═══ RECORDED INFORMATION

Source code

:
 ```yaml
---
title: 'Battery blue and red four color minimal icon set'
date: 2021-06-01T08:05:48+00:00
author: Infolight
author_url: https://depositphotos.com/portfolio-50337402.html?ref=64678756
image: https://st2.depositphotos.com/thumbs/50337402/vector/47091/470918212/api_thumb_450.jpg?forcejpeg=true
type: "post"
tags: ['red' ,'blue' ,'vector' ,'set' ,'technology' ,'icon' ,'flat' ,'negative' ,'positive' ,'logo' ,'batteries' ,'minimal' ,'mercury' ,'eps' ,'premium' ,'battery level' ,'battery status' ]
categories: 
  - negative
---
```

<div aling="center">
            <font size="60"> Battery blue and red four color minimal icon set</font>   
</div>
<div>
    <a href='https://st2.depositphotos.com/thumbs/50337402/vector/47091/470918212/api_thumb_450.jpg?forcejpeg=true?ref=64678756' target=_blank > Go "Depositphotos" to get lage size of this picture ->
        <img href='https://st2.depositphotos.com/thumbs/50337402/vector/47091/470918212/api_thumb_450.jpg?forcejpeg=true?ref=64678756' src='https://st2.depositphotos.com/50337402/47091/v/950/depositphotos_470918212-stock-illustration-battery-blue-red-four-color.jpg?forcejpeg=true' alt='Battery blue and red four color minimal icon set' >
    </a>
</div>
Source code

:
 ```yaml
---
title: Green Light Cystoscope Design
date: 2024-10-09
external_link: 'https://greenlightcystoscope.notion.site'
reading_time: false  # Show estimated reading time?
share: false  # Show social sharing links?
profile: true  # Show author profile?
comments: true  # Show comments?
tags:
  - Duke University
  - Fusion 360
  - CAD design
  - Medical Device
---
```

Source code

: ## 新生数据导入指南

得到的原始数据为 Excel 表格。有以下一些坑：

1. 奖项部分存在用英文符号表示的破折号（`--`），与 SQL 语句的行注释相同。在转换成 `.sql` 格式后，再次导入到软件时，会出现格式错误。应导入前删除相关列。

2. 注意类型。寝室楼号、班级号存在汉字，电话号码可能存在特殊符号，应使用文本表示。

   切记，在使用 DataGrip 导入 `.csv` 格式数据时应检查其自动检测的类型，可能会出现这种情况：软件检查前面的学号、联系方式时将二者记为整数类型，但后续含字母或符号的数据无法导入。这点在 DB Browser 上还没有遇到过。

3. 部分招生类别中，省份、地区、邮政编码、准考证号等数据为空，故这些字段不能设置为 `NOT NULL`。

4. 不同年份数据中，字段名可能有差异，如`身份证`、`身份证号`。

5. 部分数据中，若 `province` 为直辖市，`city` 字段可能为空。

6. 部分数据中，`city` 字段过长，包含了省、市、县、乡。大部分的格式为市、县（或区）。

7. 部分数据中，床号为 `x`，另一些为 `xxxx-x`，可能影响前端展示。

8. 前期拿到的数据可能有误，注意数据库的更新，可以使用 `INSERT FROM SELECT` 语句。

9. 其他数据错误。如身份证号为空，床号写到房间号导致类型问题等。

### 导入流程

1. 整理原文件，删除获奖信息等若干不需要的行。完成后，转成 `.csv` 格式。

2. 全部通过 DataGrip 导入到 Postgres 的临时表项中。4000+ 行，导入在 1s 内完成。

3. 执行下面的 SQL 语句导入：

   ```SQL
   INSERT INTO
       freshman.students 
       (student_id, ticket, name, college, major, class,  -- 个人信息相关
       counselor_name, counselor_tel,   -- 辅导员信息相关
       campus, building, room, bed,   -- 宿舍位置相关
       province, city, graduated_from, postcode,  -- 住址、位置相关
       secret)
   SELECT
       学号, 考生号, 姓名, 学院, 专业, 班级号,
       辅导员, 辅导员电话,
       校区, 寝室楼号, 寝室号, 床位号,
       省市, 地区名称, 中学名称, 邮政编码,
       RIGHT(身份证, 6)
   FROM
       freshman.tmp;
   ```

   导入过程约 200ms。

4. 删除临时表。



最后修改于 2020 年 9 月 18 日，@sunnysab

══════

### TASK PROMPT
Every record must be transcribed exactly, with no line skipped.

### ANSWER SPACE
Source code

:
 ```yaml
---
title: 'Battery blue and red four color minimal icon set'
date: 2021-06-01T08:05:48+00:00
author: Infolight
author_url: https://depositphotos.com/portfolio-50337402.html?ref=64678756
image: https://st2.depositphotos.com/thumbs/50337402/vector/47091/470918212/api_thumb_450.jpg?forcejpeg=true
type: "post"
tags: ['red' ,'blue' ,'vector' ,'set' ,'technology' ,'icon' ,'flat' ,'negative' ,'positive' ,'logo' ,'batteries' ,'minimal' ,'mercury' ,'eps' ,'premium' ,'battery level' ,'battery status' ]
categories: 
  - negative
---
```

<div aling="center">
            <font size="60"> Battery blue and red four color minimal icon set</font>   
</div>
<div>
    <a href='https://st2.depositphotos.com/thumbs/50337402/vector/47091/470918212/api_thumb_450.jpg?forcejpeg=true?ref=64678756' target=_blank > Go "Depositphotos" to get lage size of this picture ->
        <img href='https://st2.depositphotos.com/thumbs/50337402/vector/47091/470918212/api_thumb_450.jpg?forcejpeg=true?ref=64678756' src='https://st2.depositphotos.com/50337402/47091/v/950/depositphotos_470918212-stock-illustration-battery-blue-red-four-color.jpg?forcejpeg=true' alt='Battery blue and red four color minimal icon set' >
    </a>
</div>
Source code

:
 ```yaml
---
title: Green Light Cystoscope Design
date: 2024-10-09
external_link: 'https://greenlightcystoscope.notion.site'
reading_time: false  # Show estimated reading time?
share: false  # Show social sharing links?
profile: true  # Show author profile?
comments: true  # Show comments?
tags:
  - Duke University
  - Fusion 360
  - CAD design
  - Medical Device
---
```

Source code

: ## 新生数据导入指南

得到的原始数据为 Excel 表格。有以下一些坑：

1. 奖项部分存在用英文符号表示的破折号（`--`），与 SQL 语句的行注释相同。在转换成 `.sql` 格式后，再次导入到软件时，会出现格式错误。应导入前删除相关列。

2. 注意类型。寝室楼号、班级号存在汉字，电话号码可能存在特殊符号，应使用文本表示。

   切记，在使用 DataGrip 导入 `.csv` 格式数据时应检查其自动检测的类型，可能会出现这种情况：软件检查前面的学号、联系方式时将二者记为整数类型，但后续含字母或符号的数据无法导入。这点在 DB Browser 上还没有遇到过。

3. 部分招生类别中，省份、地区、邮政编码、准考证号等数据为空，故这些字段不能设置为 `NOT NULL`。

4. 不同年份数据中，字段名可能有差异，如`身份证`、`身份证号`。

5. 部分数据中，若 `province` 为直辖市，`city` 字段可能为空。

6. 部分数据中，`city` 字段过长，包含了省、市、县、乡。大部分的格式为市、县（或区）。

7. 部分数据中，床号为 `x`，另一些为 `xxxx-x`，可能影响前端展示。

8. 前期拿到的数据可能有误，注意数据库的更新，可以使用 `INSERT FROM SELECT` 语句。

9. 其他数据错误。如身份证号为空，床号写到房间号导致类型问题等。

### 导入流程

1. 整理原文件，删除获奖信息等若干不需要的行。完成后，转成 `.csv` 格式。

2. 全部通过 DataGrip 导入到 Postgres 的临时表项中。4000+ 行，导入在 1s 内完成。

3. 执行下面的 SQL 语句导入：

   ```SQL
   INSERT INTO
       freshman.students 
       (student_id, ticket, name, college, major, class,  -- 个人信息相关
       counselor_name, counselor_tel,   -- 辅导员信息相关
       campus, building, room, bed,   -- 宿舍位置相关
       province, city, graduated_from, postcode,  -- 住址、位置相关
       secret)
   SELECT
       学号, 考生号, 姓名, 学院, 专业, 班级号,
       辅导员, 辅导员电话,
       校区, 寝室楼号, 寝室号, 床位号,
       省市, 地区名称, 中学名称, 邮政编码,
       RIGHT(身份证, 6)
   FROM
       freshman.tmp;
   ```

   导入过程约 200ms。

4. 删除临时表。



最后修改于 2020 年 9 月 18 日，@sunnysab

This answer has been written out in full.